EXERCISE DESCRIPTION: The answer must consist of every line below that contains the word "hypertarget".

INPUT FOR THIS TASK:
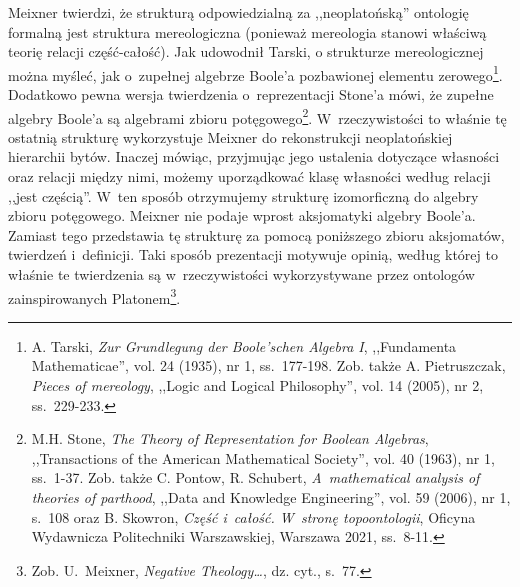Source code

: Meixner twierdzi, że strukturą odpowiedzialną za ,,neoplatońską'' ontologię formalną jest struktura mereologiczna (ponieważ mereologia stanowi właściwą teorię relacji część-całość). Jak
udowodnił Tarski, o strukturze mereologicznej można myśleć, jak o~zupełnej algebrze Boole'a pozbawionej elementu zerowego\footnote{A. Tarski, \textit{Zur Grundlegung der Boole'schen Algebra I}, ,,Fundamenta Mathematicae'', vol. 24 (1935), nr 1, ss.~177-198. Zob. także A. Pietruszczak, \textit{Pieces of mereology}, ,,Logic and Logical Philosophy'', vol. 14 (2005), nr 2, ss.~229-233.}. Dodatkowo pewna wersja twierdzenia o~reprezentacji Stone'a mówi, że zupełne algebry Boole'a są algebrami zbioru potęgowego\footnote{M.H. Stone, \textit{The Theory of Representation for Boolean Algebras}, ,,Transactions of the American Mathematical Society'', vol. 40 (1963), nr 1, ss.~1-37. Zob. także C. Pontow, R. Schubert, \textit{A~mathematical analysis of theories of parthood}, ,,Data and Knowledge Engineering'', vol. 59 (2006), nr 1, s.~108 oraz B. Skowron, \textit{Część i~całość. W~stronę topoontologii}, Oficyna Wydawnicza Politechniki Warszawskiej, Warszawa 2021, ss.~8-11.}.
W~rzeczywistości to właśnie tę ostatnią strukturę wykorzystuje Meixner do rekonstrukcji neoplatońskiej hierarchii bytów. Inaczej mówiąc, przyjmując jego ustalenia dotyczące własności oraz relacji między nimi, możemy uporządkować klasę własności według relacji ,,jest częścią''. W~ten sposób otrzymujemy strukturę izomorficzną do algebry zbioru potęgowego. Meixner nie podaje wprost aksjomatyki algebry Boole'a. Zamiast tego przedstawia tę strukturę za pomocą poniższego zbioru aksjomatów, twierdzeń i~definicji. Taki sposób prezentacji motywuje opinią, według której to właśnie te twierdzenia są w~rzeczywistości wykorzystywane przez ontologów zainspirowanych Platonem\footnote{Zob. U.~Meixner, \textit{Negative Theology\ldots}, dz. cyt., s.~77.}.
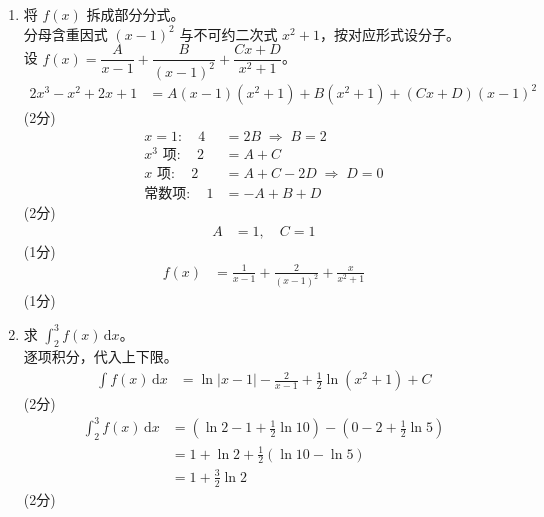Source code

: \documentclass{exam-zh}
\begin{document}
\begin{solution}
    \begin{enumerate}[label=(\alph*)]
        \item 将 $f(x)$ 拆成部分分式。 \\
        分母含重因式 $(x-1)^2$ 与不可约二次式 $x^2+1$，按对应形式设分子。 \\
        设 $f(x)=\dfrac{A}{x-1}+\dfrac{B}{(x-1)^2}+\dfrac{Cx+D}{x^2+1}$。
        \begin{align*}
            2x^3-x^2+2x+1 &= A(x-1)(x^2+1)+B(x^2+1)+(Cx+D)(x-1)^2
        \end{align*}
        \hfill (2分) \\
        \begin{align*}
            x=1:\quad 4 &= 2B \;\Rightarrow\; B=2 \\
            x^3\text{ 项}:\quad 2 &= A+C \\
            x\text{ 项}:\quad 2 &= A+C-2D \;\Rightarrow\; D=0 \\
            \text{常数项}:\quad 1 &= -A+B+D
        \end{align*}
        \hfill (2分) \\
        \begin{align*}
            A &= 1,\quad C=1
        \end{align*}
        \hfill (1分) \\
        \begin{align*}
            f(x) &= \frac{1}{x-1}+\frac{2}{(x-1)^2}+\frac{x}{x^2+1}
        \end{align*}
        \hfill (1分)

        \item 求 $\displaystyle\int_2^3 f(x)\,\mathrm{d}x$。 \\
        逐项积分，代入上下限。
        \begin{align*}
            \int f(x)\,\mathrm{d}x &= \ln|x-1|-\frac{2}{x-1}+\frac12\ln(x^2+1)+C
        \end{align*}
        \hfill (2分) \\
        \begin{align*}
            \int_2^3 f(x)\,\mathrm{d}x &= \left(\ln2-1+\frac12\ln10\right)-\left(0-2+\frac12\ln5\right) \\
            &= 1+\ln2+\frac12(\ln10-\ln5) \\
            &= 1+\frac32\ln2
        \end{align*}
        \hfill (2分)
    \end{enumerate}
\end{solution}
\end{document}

==

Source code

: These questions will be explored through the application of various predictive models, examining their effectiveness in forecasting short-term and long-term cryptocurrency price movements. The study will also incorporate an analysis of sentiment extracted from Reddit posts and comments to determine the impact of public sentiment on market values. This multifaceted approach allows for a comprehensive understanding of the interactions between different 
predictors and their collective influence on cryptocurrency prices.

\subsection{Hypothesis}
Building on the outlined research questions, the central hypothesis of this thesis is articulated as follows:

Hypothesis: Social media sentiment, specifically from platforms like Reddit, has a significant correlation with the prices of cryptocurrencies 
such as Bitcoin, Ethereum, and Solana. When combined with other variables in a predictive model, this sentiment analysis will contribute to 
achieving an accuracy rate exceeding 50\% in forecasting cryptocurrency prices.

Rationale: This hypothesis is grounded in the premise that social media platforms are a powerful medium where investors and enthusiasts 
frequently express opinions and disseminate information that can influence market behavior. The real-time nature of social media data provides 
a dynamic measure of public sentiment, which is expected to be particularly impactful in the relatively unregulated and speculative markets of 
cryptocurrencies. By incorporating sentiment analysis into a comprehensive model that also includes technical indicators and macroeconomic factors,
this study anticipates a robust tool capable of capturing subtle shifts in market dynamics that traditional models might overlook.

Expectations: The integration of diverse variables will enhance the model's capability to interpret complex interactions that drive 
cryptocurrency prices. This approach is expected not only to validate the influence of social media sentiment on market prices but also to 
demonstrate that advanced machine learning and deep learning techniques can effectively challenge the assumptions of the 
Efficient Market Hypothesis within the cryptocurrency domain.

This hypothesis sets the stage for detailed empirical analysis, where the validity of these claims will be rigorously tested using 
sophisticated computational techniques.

* * *

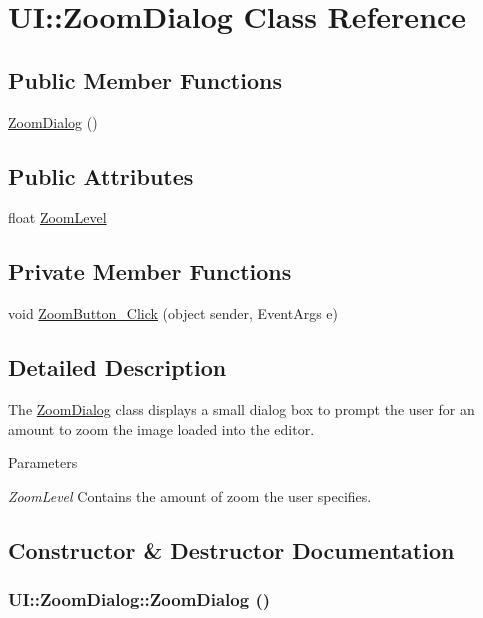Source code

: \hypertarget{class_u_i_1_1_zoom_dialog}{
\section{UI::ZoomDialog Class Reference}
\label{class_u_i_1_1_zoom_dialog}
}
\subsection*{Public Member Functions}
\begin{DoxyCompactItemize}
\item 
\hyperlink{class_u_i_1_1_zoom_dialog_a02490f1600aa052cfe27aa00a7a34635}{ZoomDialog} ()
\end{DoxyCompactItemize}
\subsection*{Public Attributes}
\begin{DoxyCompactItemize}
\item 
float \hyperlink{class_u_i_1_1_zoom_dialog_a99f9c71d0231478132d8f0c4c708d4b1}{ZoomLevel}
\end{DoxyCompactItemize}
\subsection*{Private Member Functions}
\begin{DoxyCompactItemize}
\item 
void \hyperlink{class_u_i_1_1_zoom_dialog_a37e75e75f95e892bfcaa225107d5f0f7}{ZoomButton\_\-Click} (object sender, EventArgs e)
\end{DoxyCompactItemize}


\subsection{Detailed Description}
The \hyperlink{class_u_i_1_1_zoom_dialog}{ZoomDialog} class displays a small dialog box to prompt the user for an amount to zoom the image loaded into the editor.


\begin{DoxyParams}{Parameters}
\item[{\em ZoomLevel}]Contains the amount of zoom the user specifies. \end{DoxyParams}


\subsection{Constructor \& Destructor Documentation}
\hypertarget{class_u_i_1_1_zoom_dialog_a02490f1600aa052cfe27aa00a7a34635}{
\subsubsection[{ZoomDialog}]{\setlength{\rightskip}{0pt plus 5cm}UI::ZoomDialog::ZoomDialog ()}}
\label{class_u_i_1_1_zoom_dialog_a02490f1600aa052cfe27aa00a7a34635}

EXERCISE SOLUTION:
: \hypertarget{class_u_i_1_1_zoom_dialog}{
\hypertarget{class_u_i_1_1_zoom_dialog_a02490f1600aa052cfe27aa00a7a34635}{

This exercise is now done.